Der VW-Skandal zeigt meiner Meinung nach hervorragend zwei Dinge, die zwar allgemein bekannt sind, aber dennoch anscheinend immer wieder in Vergessenheit geraten:
1.) Die neoliberale Haltung, dass der Markt alle Informationen, die zur Bewertung eines Unternehmens / Produkts nötig sind, in umfassender Form bereitstellt, funktioniert nicht. Die idealen Märkte, die angenommen werden, sind nicht existent.
2.) Unternehmen sind zum langfristigen Erhalt der eigenen Position am Markt auf Corporate Governance und auf ein förderliches, offenes Betriebsklima, das der Einhaltung von Compliance und Governance Vorgaben mit dienlich ist, angewiesen.
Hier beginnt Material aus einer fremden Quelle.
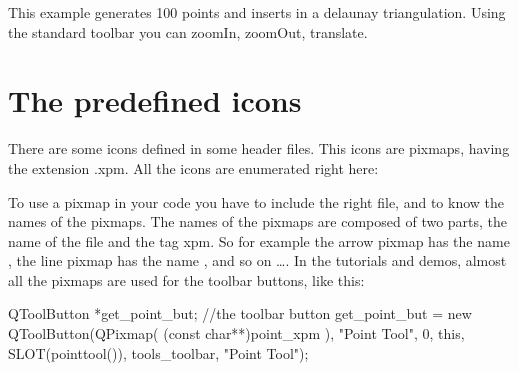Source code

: \ccExample
{}

This example generates 100 points and inserts in a delaunay triangulation. Using the standard toolbar you can zoomIn, zoomOut, translate.

\section{The predefined icons}
\label{The predefined icons}
There are some icons defined in some header files. This icons are pixmaps, having the extension .xpm. All the icons are enumerated right here:















To use a pixmap in your code you have to include the right file, and to know the names of the pixmaps. The names of the pixmaps are composed of two parts, the name of the file and the tag xpm. So for example the arrow pixmap has the name , the line pixmap has the name , and so on \ldots.
In the tutorials and demos, almost all the pixmaps are used for the toolbar buttons, like this:

\ccExample
\begin{ccExampleCode}
    QToolButton *get_point_but;	//the toolbar button
    get_point_but =  new QToolButton(QPixmap( (const char**)point_xpm ),
                                     "Point Tool", 
                                     0, 
                                     this, 
                                     SLOT(pointtool()), 
                                     tools_toolbar, 
                                     "Point Tool");
\end{ccExampleCode}








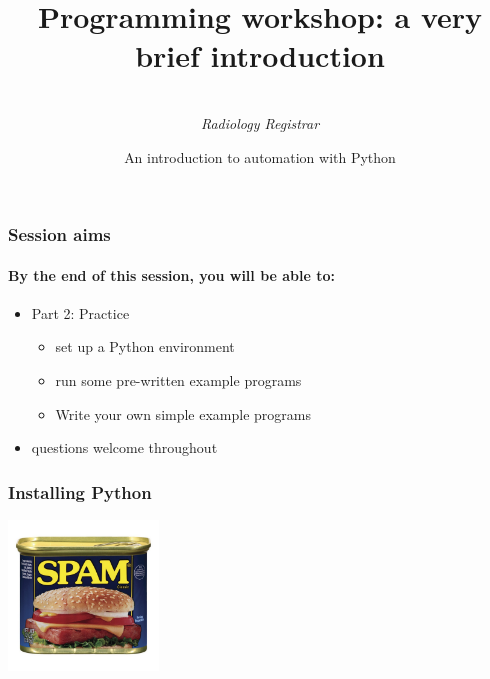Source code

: \documentclass{beamer}
\title[Programming workshop]{Programming workshop: a very brief introduction}
\author{
	\sc{Mark Thurston}\\
    \textit{Radiology Registrar}
}
\institute{
	\textit{Peninsula Radiology Academy}\\
    \textit{Plymouth}
}
\date[April 2018]{An introduction to automation with Python} %
\begin{document}
    \begin{frame}[plain]
	    \titlepage
    \end{frame}


    \begin{frame}
	    \frametitle{Session aims}
	    \framesubtitle{By the end of this session, you will be able to:}

	    \begin{itemize}
		    \item Part 2: Practice
			    \begin{itemize}
				    \item set up a Python environment
				    \item run some pre-written example programs
				    \item Write your own simple example programs
			    \end{itemize}
	    \end{itemize}
	    \begin{itemize}
		    \item questions welcome throughout
	    \end{itemize}
    \end{frame}

    \begin{frame}
	    \frametitle{Installing Python}

	    \begin{center}
	    \includegraphics[height=4cm]{images/spam.jpg}
	    \end{center}
    \end{frame}
\end{document}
Zu 1.: Warum funktioniert der Markt nicht? Klassisch stellt ein Unternehmen, in diesem Fall VW, alle notwendige Information zur Verfügung, um den Markt für sich gewogen zu machen. Das gilt sowohl für uns als Verbraucher, die von VW Informationen zu Schadstoffausstoß, Verbrauch, Ausstattung, Preis und Qualität (! - siehe Marketing!) erhalten.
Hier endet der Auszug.